### WHAT NEEDS TO BE DONE
Nothing but an exact reproduction of the records, pictures excluded, should be returned.

### RECORDED INFORMATION
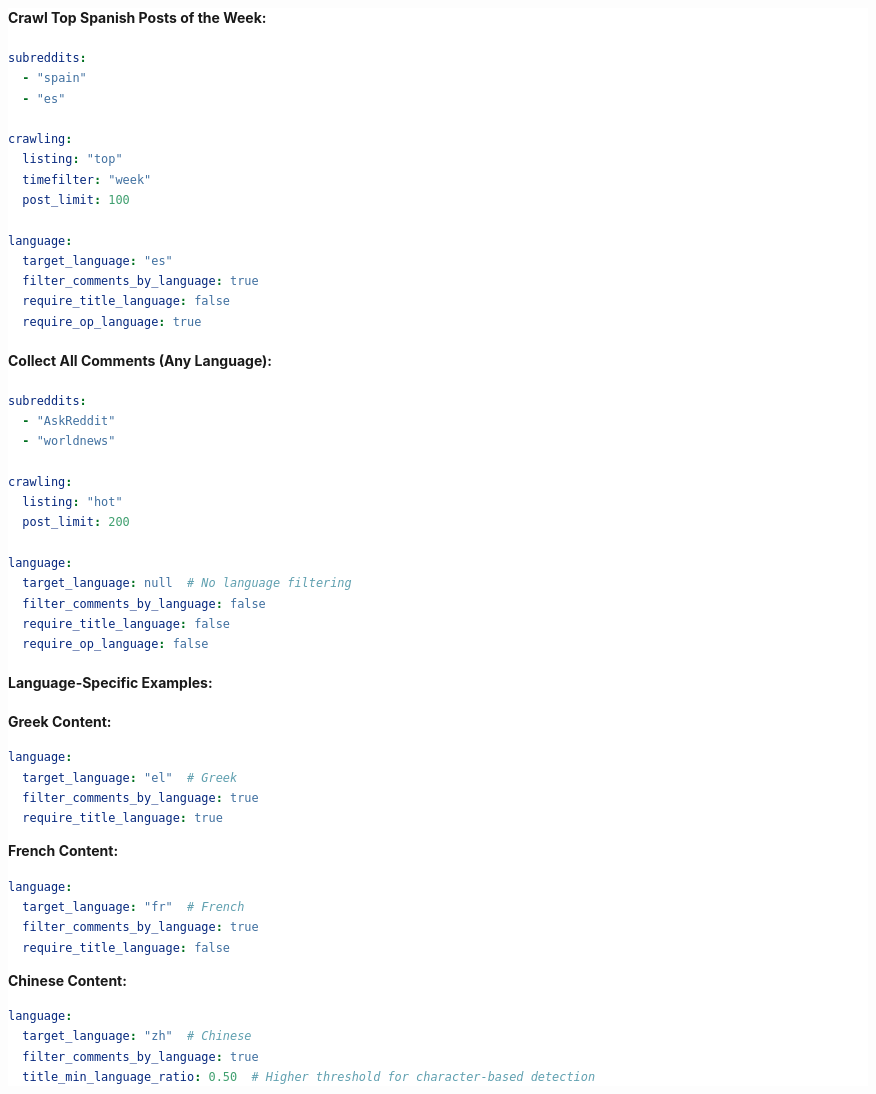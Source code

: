 #### Crawl Top Spanish Posts of the Week:
```yaml
subreddits:
  - "spain"
  - "es"

crawling:
  listing: "top"
  timefilter: "week"
  post_limit: 100

language:
  target_language: "es"
  filter_comments_by_language: true
  require_title_language: false
  require_op_language: true
```

#### Collect All Comments (Any Language):
```yaml
subreddits:
  - "AskReddit"
  - "worldnews"

crawling:
  listing: "hot"
  post_limit: 200

language:
  target_language: null  # No language filtering
  filter_comments_by_language: false
  require_title_language: false
  require_op_language: false
```

#### Language-Specific Examples:

**Greek Content:**
```yaml
language:
  target_language: "el"  # Greek
  filter_comments_by_language: true
  require_title_language: true
```

**French Content:**
```yaml
language:
  target_language: "fr"  # French
  filter_comments_by_language: true
  require_title_language: false
```

**Chinese Content:**
```yaml
language:
  target_language: "zh"  # Chinese
  filter_comments_by_language: true
  title_min_language_ratio: 0.50  # Higher threshold for character-based detection
```
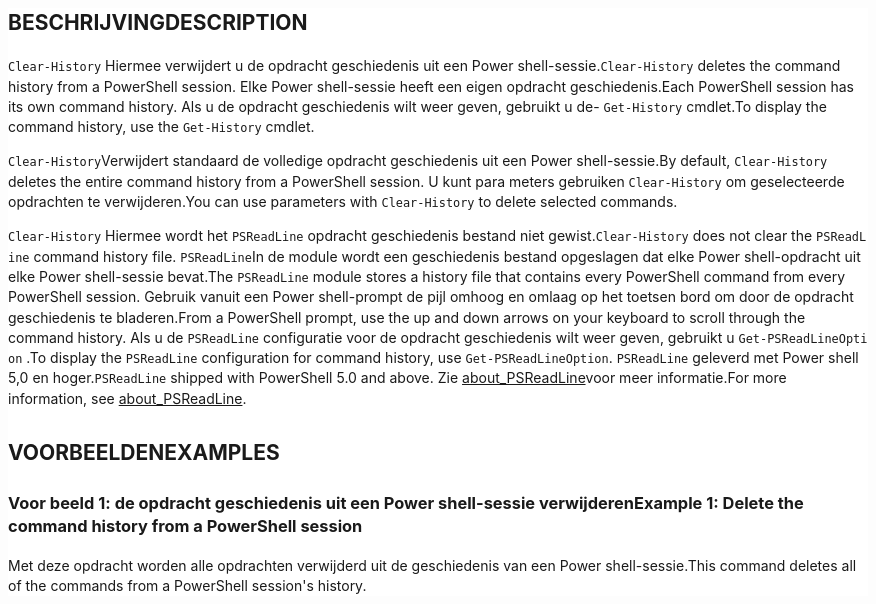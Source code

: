 ## <span data-ttu-id="a1f3f-109">BESCHRIJVING</span><span class="sxs-lookup"><span data-stu-id="a1f3f-109">DESCRIPTION</span></span>

<span data-ttu-id="a1f3f-110">`Clear-History` Hiermee verwijdert u de opdracht geschiedenis uit een Power shell-sessie.</span><span class="sxs-lookup"><span data-stu-id="a1f3f-110">`Clear-History` deletes the command history from a PowerShell session.</span></span> <span data-ttu-id="a1f3f-111">Elke Power shell-sessie heeft een eigen opdracht geschiedenis.</span><span class="sxs-lookup"><span data-stu-id="a1f3f-111">Each PowerShell session has its own command history.</span></span> <span data-ttu-id="a1f3f-112">Als u de opdracht geschiedenis wilt weer geven, gebruikt u de- `Get-History` cmdlet.</span><span class="sxs-lookup"><span data-stu-id="a1f3f-112">To display the command history, use the `Get-History` cmdlet.</span></span>

<span data-ttu-id="a1f3f-113">`Clear-History`Verwijdert standaard de volledige opdracht geschiedenis uit een Power shell-sessie.</span><span class="sxs-lookup"><span data-stu-id="a1f3f-113">By default, `Clear-History` deletes the entire command history from a PowerShell session.</span></span> <span data-ttu-id="a1f3f-114">U kunt para meters gebruiken `Clear-History` om geselecteerde opdrachten te verwijderen.</span><span class="sxs-lookup"><span data-stu-id="a1f3f-114">You can use parameters with `Clear-History` to delete selected commands.</span></span>

<span data-ttu-id="a1f3f-115">`Clear-History` Hiermee wordt het `PSReadLine` opdracht geschiedenis bestand niet gewist.</span><span class="sxs-lookup"><span data-stu-id="a1f3f-115">`Clear-History` does not clear the `PSReadLine` command history file.</span></span> <span data-ttu-id="a1f3f-116">`PSReadLine`In de module wordt een geschiedenis bestand opgeslagen dat elke Power shell-opdracht uit elke Power shell-sessie bevat.</span><span class="sxs-lookup"><span data-stu-id="a1f3f-116">The `PSReadLine` module stores a history file that contains every PowerShell command from every PowerShell session.</span></span> <span data-ttu-id="a1f3f-117">Gebruik vanuit een Power shell-prompt de pijl omhoog en omlaag op het toetsen bord om door de opdracht geschiedenis te bladeren.</span><span class="sxs-lookup"><span data-stu-id="a1f3f-117">From a PowerShell prompt, use the up and down arrows on your keyboard to scroll through the command history.</span></span> <span data-ttu-id="a1f3f-118">Als u de `PSReadLine` configuratie voor de opdracht geschiedenis wilt weer geven, gebruikt u `Get-PSReadLineOption` .</span><span class="sxs-lookup"><span data-stu-id="a1f3f-118">To display the `PSReadLine` configuration for command history, use `Get-PSReadLineOption`.</span></span>
<span data-ttu-id="a1f3f-119">`PSReadLine` geleverd met Power shell 5,0 en hoger.</span><span class="sxs-lookup"><span data-stu-id="a1f3f-119">`PSReadLine` shipped with PowerShell 5.0 and above.</span></span> <span data-ttu-id="a1f3f-120">Zie [about_PSReadLine](../PSReadLine/About/about_PSReadLine.md)voor meer informatie.</span><span class="sxs-lookup"><span data-stu-id="a1f3f-120">For more information, see [about_PSReadLine](../PSReadLine/About/about_PSReadLine.md).</span></span>

## <span data-ttu-id="a1f3f-121">VOORBEELDEN</span><span class="sxs-lookup"><span data-stu-id="a1f3f-121">EXAMPLES</span></span>

### <span data-ttu-id="a1f3f-122">Voor beeld 1: de opdracht geschiedenis uit een Power shell-sessie verwijderen</span><span class="sxs-lookup"><span data-stu-id="a1f3f-122">Example 1: Delete the command history from a PowerShell session</span></span>

<span data-ttu-id="a1f3f-123">Met deze opdracht worden alle opdrachten verwijderd uit de geschiedenis van een Power shell-sessie.</span><span class="sxs-lookup"><span data-stu-id="a1f3f-123">This command deletes all of the commands from a PowerShell session's history.</span></span>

### RESPONSE BELOW
Source code

: #### Crawl Top Spanish Posts of the Week:
```yaml
subreddits:
  - "spain"
  - "es"

crawling:
  listing: "top"
  timefilter: "week"
  post_limit: 100

language:
  target_language: "es"
  filter_comments_by_language: true
  require_title_language: false
  require_op_language: true
```

#### Collect All Comments (Any Language):
```yaml
subreddits:
  - "AskReddit"
  - "worldnews"

crawling:
  listing: "hot"
  post_limit: 200

language:
  target_language: null  # No language filtering
  filter_comments_by_language: false
  require_title_language: false
  require_op_language: false
```

#### Language-Specific Examples:

**Greek Content:**
```yaml
language:
  target_language: "el"  # Greek
  filter_comments_by_language: true
  require_title_language: true
```

**French Content:**
```yaml
language:
  target_language: "fr"  # French
  filter_comments_by_language: true
  require_title_language: false
```

**Chinese Content:**
```yaml
language:
  target_language: "zh"  # Chinese
  filter_comments_by_language: true
  title_min_language_ratio: 0.50  # Higher threshold for character-based detection
```
Source code

: ## <span data-ttu-id="a1f3f-109">BESCHRIJVING</span><span class="sxs-lookup"><span data-stu-id="a1f3f-109">DESCRIPTION</span></span>

<span data-ttu-id="a1f3f-110">`Clear-History` Hiermee verwijdert u de opdracht geschiedenis uit een Power shell-sessie.</span><span class="sxs-lookup"><span data-stu-id="a1f3f-110">`Clear-History` deletes the command history from a PowerShell session.</span></span> <span data-ttu-id="a1f3f-111">Elke Power shell-sessie heeft een eigen opdracht geschiedenis.</span><span class="sxs-lookup"><span data-stu-id="a1f3f-111">Each PowerShell session has its own command history.</span></span> <span data-ttu-id="a1f3f-112">Als u de opdracht geschiedenis wilt weer geven, gebruikt u de- `Get-History` cmdlet.</span><span class="sxs-lookup"><span data-stu-id="a1f3f-112">To display the command history, use the `Get-History` cmdlet.</span></span>

<span data-ttu-id="a1f3f-113">`Clear-History`Verwijdert standaard de volledige opdracht geschiedenis uit een Power shell-sessie.</span><span class="sxs-lookup"><span data-stu-id="a1f3f-113">By default, `Clear-History` deletes the entire command history from a PowerShell session.</span></span> <span data-ttu-id="a1f3f-114">U kunt para meters gebruiken `Clear-History` om geselecteerde opdrachten te verwijderen.</span><span class="sxs-lookup"><span data-stu-id="a1f3f-114">You can use parameters with `Clear-History` to delete selected commands.</span></span>

<span data-ttu-id="a1f3f-115">`Clear-History` Hiermee wordt het `PSReadLine` opdracht geschiedenis bestand niet gewist.</span><span class="sxs-lookup"><span data-stu-id="a1f3f-115">`Clear-History` does not clear the `PSReadLine` command history file.</span></span> <span data-ttu-id="a1f3f-116">`PSReadLine`In de module wordt een geschiedenis bestand opgeslagen dat elke Power shell-opdracht uit elke Power shell-sessie bevat.</span><span class="sxs-lookup"><span data-stu-id="a1f3f-116">The `PSReadLine` module stores a history file that contains every PowerShell command from every PowerShell session.</span></span> <span data-ttu-id="a1f3f-117">Gebruik vanuit een Power shell-prompt de pijl omhoog en omlaag op het toetsen bord om door de opdracht geschiedenis te bladeren.</span><span class="sxs-lookup"><span data-stu-id="a1f3f-117">From a PowerShell prompt, use the up and down arrows on your keyboard to scroll through the command history.</span></span> <span data-ttu-id="a1f3f-118">Als u de `PSReadLine` configuratie voor de opdracht geschiedenis wilt weer geven, gebruikt u `Get-PSReadLineOption` .</span><span class="sxs-lookup"><span data-stu-id="a1f3f-118">To display the `PSReadLine` configuration for command history, use `Get-PSReadLineOption`.</span></span>
<span data-ttu-id="a1f3f-119">`PSReadLine` geleverd met Power shell 5,0 en hoger.</span><span class="sxs-lookup"><span data-stu-id="a1f3f-119">`PSReadLine` shipped with PowerShell 5.0 and above.</span></span> <span data-ttu-id="a1f3f-120">Zie [about_PSReadLine](../PSReadLine/About/about_PSReadLine.md)voor meer informatie.</span><span class="sxs-lookup"><span data-stu-id="a1f3f-120">For more information, see [about_PSReadLine](../PSReadLine/About/about_PSReadLine.md).</span></span>

## <span data-ttu-id="a1f3f-121">VOORBEELDEN</span><span class="sxs-lookup"><span data-stu-id="a1f3f-121">EXAMPLES</span></span>

### <span data-ttu-id="a1f3f-122">Voor beeld 1: de opdracht geschiedenis uit een Power shell-sessie verwijderen</span><span class="sxs-lookup"><span data-stu-id="a1f3f-122">Example 1: Delete the command history from a PowerShell session</span></span>

<span data-ttu-id="a1f3f-123">Met deze opdracht worden alle opdrachten verwijderd uit de geschiedenis van een Power shell-sessie.</span><span class="sxs-lookup"><span data-stu-id="a1f3f-123">This command deletes all of the commands from a PowerShell session's history.</span></span>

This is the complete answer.